Have idle setting set such that will hold idle when AC is off and then checked with AC on. Anything below 800 rpm when AC is on causes the engine to bog a bit. 800 – 850 rpm seems to be the best setting for a stable idle.

No idle solenoid seems to be installed. See pictures.

I’ll be working on rechecking engine temp, and the cam timing.

Sorry, but curiosity still abides – engine has been running well and only last couple weeks have seen the dieseling – and intermittent at that. No change in carb setting, no cam timing change, same high octane gas (no additives other than what is in the pump gas) and without having the AC on. Hope the pics came out OK - still trying to get handle on the new forum format. Included pic of the car.


----------



## PontiacJim (Dec 29, 2012)

OK, great pics, nice car, and good info. All looks well. Yep, the new format sucks and takes some time to get used to.

The idle in my opinion is suspect. It is too high, and I get it's for smooth running with the AC. So an electric idle solenoid would be my first investment. Get the idle down to 600-650 RPM's with no power applied to the solenoid. The when energized, set it to the 800-850 for AC operation. You can tie the 12Volts needed to the power wire on the AC, which means you will need to shut down the AC before shutting off the engine so as to drop idle speed back to slow idle, or a 12V key source that will shut down when key is turned off and power is cut to the solenoid.

New chain/gears should be fine as a double roller doesn't get sloppy any time soon, so I would skip that check.

Plugs are the factory range and type. If dirty, ie blackened, they are running rich which could be indicative of a problem contributing to the run-on. Clean them up and check the gap. Back in "the day", it was not uncommon for the plugs/cylinders to load up with carbon and make the engine run poor. The mechanic would recommend you to "blow out" the carbon by stomping on the gas to the floor when entering an onramp to the highway, or on a long straight stretch. I had a car that did run rich and learned to recognize when it began running less than ideal and I would open it up a couple times to clean out the cylinders and it would wake right back up again. So with a high compression engine, you gotta use it once in a while and not drive it like grandma.

Check your PCV valve. Make sure it is operating correctly, tight in the grommet.

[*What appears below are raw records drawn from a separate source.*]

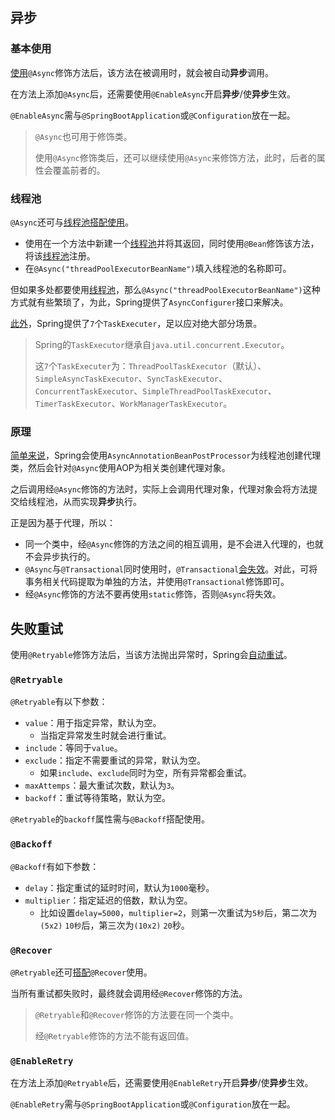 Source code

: ## 异步

### 基本使用

[使用](https://www.cnblogs.com/duanxz/p/6782847.html)`@Async`修饰方法后，该方法在被调用时，就会被自动**异步**调用。

在方法上添加`@Async`后，还需要使用`@EnableAsync`开启**异步**/使**异步**生效。

`@EnableAsync`需与`@SpringBootApplication`或`@Configuration`放在一起。

> `@Async`也可用于修饰类。
>
> 使用`@Async`修饰类后，还可以继续使用`@Async`来修饰方法，此时，后者的属性会覆盖前者的。

### 线程池

`@Async`还可与<u>线程池</u>[搭配使用](https://www.cnblogs.com/duanxz/p/6084494.html)。

- 使用在一个方法中新建一个<u>线程池</u>并将其返回，同时使用`@Bean`修饰该方法，将该<u>线程池</u>注册。
- 在`@Async("threadPoolExecutorBeanName")`填入线程池的名称即可。

但如果多处都要使用<u>线程池</u>，那么`@Async("threadPoolExecutorBeanName")`这种方式就有些繁琐了，为此，Spring提供了`AsyncConfigurer`接口来解决。

[此外](https://www.cnblogs.com/duanxz/p/9435343.html)，Spring提供了`7`个`TaskExecuter`，足以应对绝大部分场景。

> Spring的`TaskExecutor`继承自`java.util.concurrent.Executor`。
>
> 这`7`个`TaskExecuter`为：`ThreadPoolTaskExecutor`（默认）、`SimpleAsyncTaskExecutor`、`SyncTaskExecutor`、`ConcurrentTaskExecutor`、`SimpleThreadPoolTaskExecutor`、`TimerTaskExecutor`、`WorkManagerTaskExecutor`。

### 原理

[简单来说](https://cloud.tencent.com/developer/article/1426027)，Spring会使用`AsyncAnnotationBeanPostProcessor`为线程池创建代理类，然后会针对`@Async`使用AOP为相关类创建代理对象。

之后调用经`@Async`修饰的方法时，实际上会调用代理对象，代理对象会将方法提交给线程池，从而实现**异步**执行。

正是因为基于代理，所以：

- 同一个类中，经`@Async`修饰的方法之间的相互调用，是不会进入代理的，也就不会异步执行的。
- `@Async`与`@Transactional`同时使用时，`@Transactional`[会失效](https://www.cnblogs.com/duanxz/p/6782933.html)。对此，可将事务相关代码提取为单独的方法，并使用`@Transactional`修饰即可。
- 经`@Async`修饰的方法不要再使用`static`修饰，否则`@Async`将失效。



## 失败重试

使用`@Retryable`修饰方法后，当该方法抛出异常时，Spring会[自动重试](https://blog.51cto.com/u_14482423/2988711)。

### `@Retryable`

`@Retryable`有以下参数：

- `value`：用于指定异常，默认为空。
  - 当指定异常发生时就会进行重试。
- `include`：等同于`value`。 
- `exclude`：指定不需要重试的异常，默认为空。
  - 如果`include`、`exclude`同时为空，所有异常都会重试。
- `maxAttemps`：最大重试次数，默认为`3`。 
- `backoff`：重试等待策略，默认为空。

`@Retryable`的`backoff`属性需与`@Backoff`搭配使用。

### `@Backoff`

`@Backoff`有如下参数：

- `delay`：指定重试的延时时间，默认为`1000`毫秒。
- `multiplier`：指定延迟的倍数，默认为空。
  - 比如设置`delay=5000`，`multiplier=2`，则第一次重试为`5秒`后，第二次为`(5x2)` `10秒`后，第三次为`(10x2)` `20`秒。

### `@Recover`

`@Retryable`还可[搭配](https://www.jianshu.com/p/6395cfe866eb)`@Recover`使用。

当所有重试都失败时，最终就会调用经`@Recover`修饰的方法。

> `@Retryable`和`@Recover`修饰的方法要在同一个类中。
>
> 经`@Retryable`修饰的方法不能有返回值。

### `@EnableRetry`

在方法上添加`@Retryable`后，还需要使用`@EnableRetry`开启**异步**/使**异步**生效。

`@EnableRetry`需与`@SpringBootApplication`或`@Configuration`放在一起。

What is your setting on the idle mixture screws? I typically turn them in gently until they stop, then back out 2 1/2 turns for my initial setting. Then adjust by sound, but some will use the vacuum gauge to get the best vacuum reading. If they are too far out and the idle running too rich, this is another area that could be causing a problem.

It looks like points? Very important to have the point gap/dwell set correctly. You can actually change the advance/retard of the plug firing by making small adjustments to the dwell, ie when the points fire off and send the signal to the plugs to fire. So check this and watch the dwell meter (at a steady RPM) to make sure the needle is steady and not bouncing around.

I see the vacuum advance. Where is the line connected? Is it manifold or ported on the carb? I am thinking tri-power is manifold. With the initial set at 9 degrees with vacuum line disconnected, as soon as you reconnect the vacuum advance, the initial may advance a few degrees or so due in part to the higher idle RPM's or even the direct port vacuum. So leave the vacuum advance disconnected/plugged so the initial does not advance past 9 degrees. 

Again, keep the AC off and get the engine idled down to 600-650 RPM's. Now with no vacuum advance going to the distributor, shut the engine off and see if that works. I am thinking the vacuum advance is increasing your initial at the balancer (you can check exactly how much by setting it to 9 degrees, vacuum line unhooked, and then connecting it. The amount it increases will give you an idea of how much). It might jump right up to 19-21 degrees which might not work for your engine.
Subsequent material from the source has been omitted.